¹ M. Dassault Molecular Biology Laboratory, Centre de Diagnostic Prénatal, American Hospital of Paris, 63 bd Victor Hugo, 92200 Neuilly-sur-Seine, France

^aAuthor for correspondence. E-mail jean-marc.costa{at}ahparis.org.

To the Editor:

Since the first demonstration of the presence of cell-free fetal DNA in maternal plasma of pregnant women (1), many reports have been published, mainly about fetal sex and RhD determinations (2)(3). Although good results have been obtained with conventional PCR, real-time PCR is now the most widely used amplification system for fetal DNA analysis because it allows high sensitivity with a high degree of protection against contamination (4). Conventional PCR may produce false-positive results from contamination (5), whereas real-time PCR, because it is a closed-tube system, reduces the risk of false-positive results from carryover of PCR products (6)(7). During sample preparation, however, contamination can result either from cross-contamination between samples or from the operator, particularly if a very small amount of human target sequence has to be detected, such as cell-free fetal DNA in maternal serum.

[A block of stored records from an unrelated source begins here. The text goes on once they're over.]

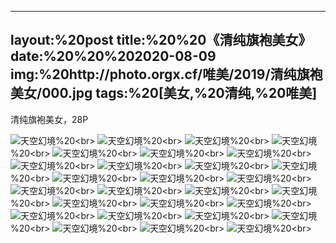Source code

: ﻿---
layout:%20post
title:%20%20《清纯旗袍美女》
date:%20%20%202020-08-09
img:%20http://photo.orgx.cf/唯美/2019/清纯旗袍美女/000.jpg
tags:%20[美女,%20清纯,%20唯美]
---

清纯旗袍美女，28P



![天空幻境](http://photo.orgx.cf/唯美/2019/清纯旗袍美女/001.jpg%20''天空幻境'')%20<br>
![天空幻境](http://photo.orgx.cf/唯美/2019/清纯旗袍美女/002.jpg%20''天空幻境'')%20<br>
![天空幻境](http://photo.orgx.cf/唯美/2019/清纯旗袍美女/003.jpg%20''天空幻境'')%20<br>
![天空幻境](http://photo.orgx.cf/唯美/2019/清纯旗袍美女/004.jpg%20''天空幻境'')%20<br>
![天空幻境](http://photo.orgx.cf/唯美/2019/清纯旗袍美女/005.jpg%20''天空幻境'')%20<br>
![天空幻境](http://photo.orgx.cf/唯美/2019/清纯旗袍美女/006.jpg%20''天空幻境'')%20<br>
![天空幻境](http://photo.orgx.cf/唯美/2019/清纯旗袍美女/007.jpg%20''天空幻境'')%20<br>
![天空幻境](http://photo.orgx.cf/唯美/2019/清纯旗袍美女/008.jpg%20''天空幻境'')%20<br>
![天空幻境](http://photo.orgx.cf/唯美/2019/清纯旗袍美女/009.jpg%20''天空幻境'')%20<br>
![天空幻境](http://photo.orgx.cf/唯美/2019/清纯旗袍美女/010.jpg%20''天空幻境'')%20<br>
![天空幻境](http://photo.orgx.cf/唯美/2019/清纯旗袍美女/011.jpg%20''天空幻境'')%20<br>
![天空幻境](http://photo.orgx.cf/唯美/2019/清纯旗袍美女/012.jpg%20''天空幻境'')%20<br>
![天空幻境](http://photo.orgx.cf/唯美/2019/清纯旗袍美女/013.jpg%20''天空幻境'')%20<br>
![天空幻境](http://photo.orgx.cf/唯美/2019/清纯旗袍美女/014.jpg%20''天空幻境'')%20<br>
![天空幻境](http://photo.orgx.cf/唯美/2019/清纯旗袍美女/015.jpg%20''天空幻境'')%20<br>
![天空幻境](http://photo.orgx.cf/唯美/2019/清纯旗袍美女/016.jpg%20''天空幻境'')%20<br>
![天空幻境](http://photo.orgx.cf/唯美/2019/清纯旗袍美女/017.jpg%20''天空幻境'')%20<br>
![天空幻境](http://photo.orgx.cf/唯美/2019/清纯旗袍美女/018.jpg%20''天空幻境'')%20<br>
![天空幻境](http://photo.orgx.cf/唯美/2019/清纯旗袍美女/019.jpg%20''天空幻境'')%20<br>
![天空幻境](http://photo.orgx.cf/唯美/2019/清纯旗袍美女/020.jpg%20''天空幻境'')%20<br>
![天空幻境](http://photo.orgx.cf/唯美/2019/清纯旗袍美女/021.jpg%20''天空幻境'')%20<br>
![天空幻境](http://photo.orgx.cf/唯美/2019/清纯旗袍美女/022.jpg%20''天空幻境'')%20<br>
![天空幻境](http://photo.orgx.cf/唯美/2019/清纯旗袍美女/023.jpg%20''天空幻境'')%20<br>
![天空幻境](http://photo.orgx.cf/唯美/2019/清纯旗袍美女/024.jpg%20''天空幻境'')%20<br>
![天空幻境](http://photo.orgx.cf/唯美/2019/清纯旗袍美女/025.jpg%20''天空幻境'')%20<br>
![天空幻境](http://photo.orgx.cf/唯美/2019/清纯旗袍美女/026.jpg%20''天空幻境'')%20<br>
![天空幻境](http://photo.orgx.cf/唯美/2019/清纯旗袍美女/027.jpg%20''天空幻境'')%20<br>
![天空幻境](http://photo.orgx.cf/唯美/2019/清纯旗袍美女/028.jpg%20''天空幻境'')%20<br>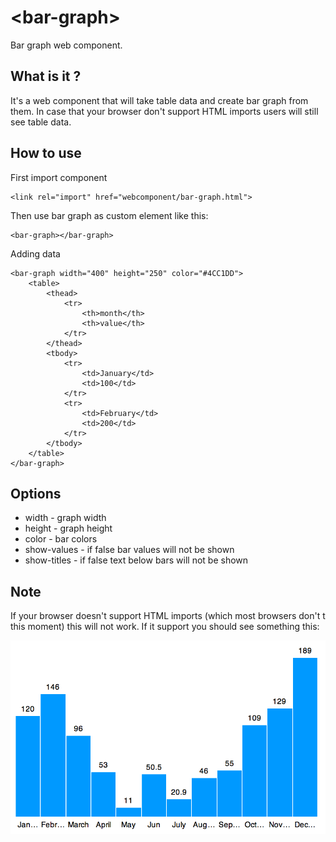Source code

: &lt;bar-graph&gt;
===========

Bar graph web component.

What is it ?
---------------

It's a web component that will take table data and create bar graph from them. In case that your browser don't support HTML imports users will still see table data.

How to use
-----------

First import component

    <link rel="import" href="webcomponent/bar-graph.html">

Then use bar graph as custom element like this:

    <bar-graph></bar-graph>

Adding data

    <bar-graph width="400" height="250" color="#4CC1DD">
        <table>
            <thead>
                <tr>
                    <th>month</th>
                    <th>value</th>
                </tr>
            </thead>
            <tbody>
                <tr>
                    <td>January</td>
                    <td>100</td>
                </tr>
                <tr>
                    <td>February</td>
                    <td>200</td>
                </tr>
            </tbody>
        </table>
    </bar-graph>


Options
-------
- width - graph width
- height - graph height
- color - bar colors
- show-values - if false bar values will not be shown
- show-titles - if false text below bars will not be shown


Note
----

If your browser doesn't support HTML imports (which most browsers don't t this moment) this will not work. If it support you should see something this:

![example](assets/bar-graph.png)
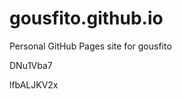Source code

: # gousfito.github.io
Personal GitHub Pages site for gousfito






























































DNu1Vba7

lfbALJKV2x
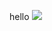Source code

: hello
<img src="https://img.shields.io/badge/Android-3DDC84?style=flat-square&logo=HTMl&logoColor=white"/>
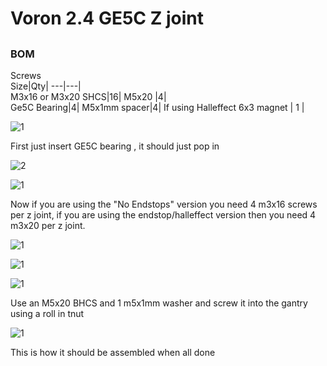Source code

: # Voron 2.4 GE5C Z joint  


##

### BOM
Screws			
Size|Qty|
---|---|		
M3x16 or M3x20 SHCS|16|	
M5x20 |4|	
Ge5C Bearing|4|
M5x1mm spacer|4|
If using Halleffect 6x3 magnet | 1 |


![1](Images/1.png) 

First just insert GE5C bearing , it should just pop in

![2](Images/2.png)


![1](Images/3.png) 

Now if you are using the "No Endstops" version you need 4 m3x16 screws per z joint, if you are using the endstop/halleffect version then you need 4 m3x20 per z joint.

![1](Images/4.png) 

![1](Images/5.png) 

![1](Images/7.png)

Use an M5x20 BHCS and 1 m5x1mm washer and screw it into the gantry using a roll in tnut


![1](Images/6.png) 

This is how it should be assembled when all done




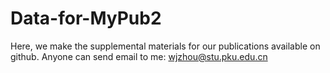 # Data-for-MyPub2

Here, we make the supplemental materials for our publications available on github.
Anyone can send email to me: wjzhou@stu.pku.edu.cn
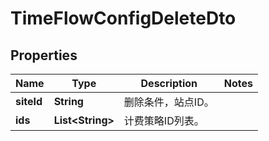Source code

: 
# TimeFlowConfigDeleteDto

## Properties
Name | Type | Description | Notes
------------ | ------------- | ------------- | -------------
**siteId** | **String** | 删除条件，站点ID。 | 
**ids** | **List&lt;String&gt;** | 计费策略ID列表。 | 



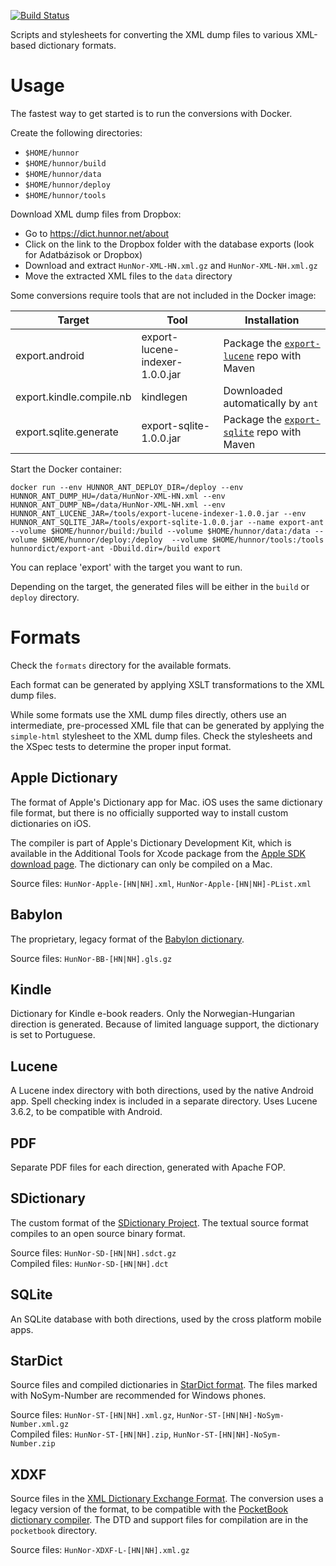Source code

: [![Build Status](https://travis-ci.org/hunnor-dict/export-ant.svg?branch=master)](https://travis-ci.org/hunnor-dict/export-ant)

Scripts and stylesheets for converting the XML dump files to various XML-based dictionary formats.

# Usage

The fastest way to get started is to run the conversions with Docker.

Create the following directories:

- `$HOME/hunnor`  
- `$HOME/hunnor/build`  
- `$HOME/hunnor/data`  
- `$HOME/hunnor/deploy`  
- `$HOME/hunnor/tools`  

Download XML dump files from Dropbox:

- Go to https://dict.hunnor.net/about
- Click on the link to the Dropbox folder with the database exports (look for Adatbázisok or Dropbox)
- Download and extract `HunNor-XML-HN.xml.gz` and `HunNor-XML-NH.xml.gz`
- Move the extracted XML files to the `data` directory

Some conversions require tools that are not included in the Docker image:

| Target                   | Tool                            | Installation                                                                                |
|--------------------------|---------------------------------|---------------------------------------------------------------------------------------------|
| export.android           | export-lucene-indexer-1.0.0.jar | Package the [`export-lucene`](https://github.com/hunnor-dict/export-lucene) repo with Maven |
| export.kindle.compile.nb | kindlegen                       | Downloaded automatically by `ant`                                                           |
| export.sqlite.generate   | export-sqlite-1.0.0.jar         | Package the [`export-sqlite`](https://github.com/hunnor-dict/export-sqlite) repo with Maven |

Start the Docker container:

`docker run --env HUNNOR_ANT_DEPLOY_DIR=/deploy --env HUNNOR_ANT_DUMP_HU=/data/HunNor-XML-HN.xml --env HUNNOR_ANT_DUMP_NB=/data/HunNor-XML-NH.xml --env HUNNOR_ANT_LUCENE_JAR=/tools/export-lucene-indexer-1.0.0.jar --env HUNNOR_ANT_SQLITE_JAR=/tools/export-sqlite-1.0.0.jar --name export-ant --volume $HOME/hunnor/build:/build --volume $HOME/hunnor/data:/data --volume $HOME/hunnor/deploy:/deploy  --volume $HOME/hunnor/tools:/tools hunnordict/export-ant -Dbuild.dir=/build export`

You can replace 'export' with the target you want to run.

Depending on the target, the generated files will be either in the `build` or `deploy` directory.

# Formats

Check the `formats` directory for the available formats.

Each format can be generated by applying XSLT transformations to the XML dump files.

While some formats use the XML dump files directly, others use an intermediate, pre-processed XML file that can be generated by applying the `simple-html` stylesheet to the XML dump files. Check the stylesheets and the XSpec tests to determine the proper input format.

## Apple Dictionary

The format of Apple's Dictionary app for Mac. iOS uses the same dictionary file format, but there is no officially supported way to install custom dictionaries on iOS.

The compiler is part of Apple's Dictionary Development Kit, which is available in the Additional Tools for Xcode package from the [Apple SDK download page](https://developer.apple.com/download/more/). The dictionary can only be compiled on a Mac.

Source files: `HunNor-Apple-[HN|NH].xml`, `HunNor-Apple-[HN|NH]-PList.xml`

## Babylon

The proprietary, legacy format of the [Babylon dictionary](https://support.babylon.com/index.php?/Knowledgebase/Article/View/65/47/how-do-i-build-a-glossary).

Source files: `HunNor-BB-[HN|NH].gls.gz`

## Kindle

Dictionary for Kindle e-book readers. Only the Norwegian-Hungarian direction is generated. Because of limited language support, the dictionary is set to Portuguese.

## Lucene

A Lucene index directory with both directions, used by the native Android app. Spell checking index is included in a separate directory. Uses Lucene 3.6.2, to be compatible with Android.

## PDF

Separate PDF files for each direction, generated with Apache FOP.

## SDictionary

The custom format of the [SDictionary Project](http://swaj.net/sdict/). The textual source format compiles to an open source binary format.

Source files: `HunNor-SD-[HN|NH].sdct.gz`  
Compiled files: `HunNor-SD-[HN|NH].dct`

## SQLite

An SQLite database with both directions, used by the cross platform mobile apps.

## StarDict

Source files and compiled dictionaries in [StarDict format](https://github.com/huzheng001/stardict-3/blob/master/dict/doc/StarDictFileFormat). The files marked with NoSym-Number are recommended for Windows phones.

Source files: `HunNor-ST-[HN|NH].xml.gz`, `HunNor-ST-[HN|NH]-NoSym-Number.xml.gz`  
Compiled files: `HunNor-ST-[HN|NH].zip`, `HunNor-ST-[HN|NH]-NoSym-Number.zip`

## XDXF

Source files in the [XML Dictionary Exchange Format](https://github.com/soshial/xdxf_makedict/tree/master/format_standard). The conversion uses a legacy version of the format, to be compatible with the [PocketBook dictionary compiler](http://support.pocketbook-int.com/dictionaries/u/DictionaryConverter.zip). The DTD and support files for compilation are in the `pocketbook` directory.

Source files: `HunNor-XDXF-L-[HN|NH].xml.gz`
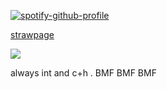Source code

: [![spotify-github-profile](https://spotify-github-profile.kittinanx.com/api/view?uid=wjdes5kajmt1gqhbzctuzbgid&cover_image=true&theme=natemoo-re&show_offline=false&background_color=121212&interchange=true&bar_color=53b14f&bar_color_cover=false)](https://github.com/kittinan/spotify-github-profile) 

[strawpage](https://boooyah.straw.page/)

 ![](https://www.pngkey.com/png/full/197-1972479_attack-on-titan-junior-high-aot-junior-high.png)
 
 always int and c+h  .  BMF BMF BMF


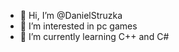 - 👋 Hi, I’m @DanielStruzka
- 👀 I’m interested in pc games
- 🌱 I’m currently learning C++ and C#



<!---
DanielStruzka/DanielStruzka is a ✨ special ✨ repository because its `README.md` (this file) appears on your GitHub profile.
You can click the Preview link to take a look at your changes.
--->
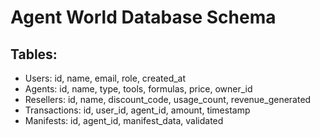 
# Agent World Database Schema

## Tables:
- Users: id, name, email, role, created_at
- Agents: id, name, type, tools, formulas, price, owner_id
- Resellers: id, name, discount_code, usage_count, revenue_generated
- Transactions: id, user_id, agent_id, amount, timestamp
- Manifests: id, agent_id, manifest_data, validated
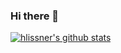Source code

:### Hi there 👋

[![hlissner's github stats](https://github-readme-stats.vercel.app/api?username=wowow005&include_all_commits=true&show_icons=true&hide_title=true&hide_border=true)](https://github.com/wowow005)
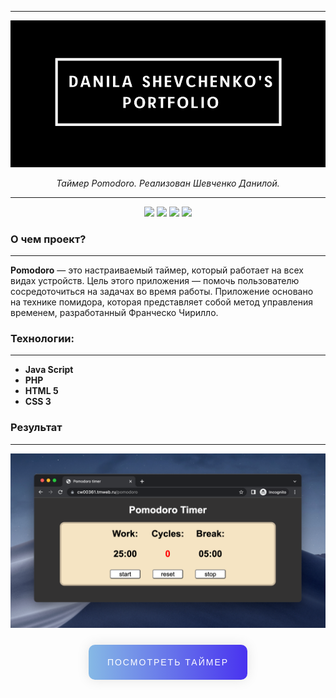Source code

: 
---
![](https://github.com/danilashevchenko/pomodoro-timer/blob/main/cover.png?raw=true)
<p align="center">
    <em>Таймер Pomodoro. Реализован Шевченко Данилой.</em>
</p>

---

<div align="center">

![](https://img.shields.io/github/watchers/danilashevchenko/pomodoro-timer?style=social)
![](https://img.shields.io/github/directory-file-count/danilashevchenko/pomodoro-timer?color=orange&label=%D0%A4%D0%B0%D0%B9%D0%BB%D1%8B)
![](https://img.shields.io/github/languages/code-size/danilashevchenko/pomodoro-timer?color=white)
![](https://img.shields.io/github/last-commit/danilashevchenko/pomodoro-timer?color=orange)

</div>

### **О чем проект?**

---
**Pomodoro** — это настраиваемый таймер, который работает на всех видах устройств. Цель этого приложения — помочь пользователю сосредоточиться на задачах во время работы. Приложение основано на технике помидора, которая представляет собой метод управления временем, разработанный Франческо Чирилло.


### **Технологии:**
---
+ **Java Script**
+ **PHP**
+ **HTML 5**
+ **CSS 3**

### **Результат**

---


![](https://github.com/danilashevchenko/pomodoro-timer/blob/main/cover_app.png?raw=true)

<div align="center">
<a href="" class="gradient-button" style="text-decoration: none;
display: inline-block;color: white;padding: 20px 30px; margin: 10px 20px;
border-radius: 10px;font-family: 'Montserrat', sans-serif;
text-transform: uppercase;letter-spacing: 2px;background-image: linear-gradient(to right, #9EEFE1 -20%, #4830F0 51%, #9EEFE1 100%);
background-size: 200% auto; box-shadow: 0 0 20px rgba(0, 0, 0, .1);
transition: .5s;;">Посмотреть Таймер</a>
</div>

We evaluated a fully automated sample preparation system (8) combined with real-time PCR. We extracted DNA from maternal serum by use of the MagNA Pure LC apparatus (Roche Biochemicals) with the Total Nucleic Acid LV reagent set (Roche) according to the manufacturer’s instructions. The eluted DNA and PCR reagents were automatically dispensed into PCR capillaries by an integrated PCR reaction set-up procedure. The operator only placed the reagents and samples in the apparatus.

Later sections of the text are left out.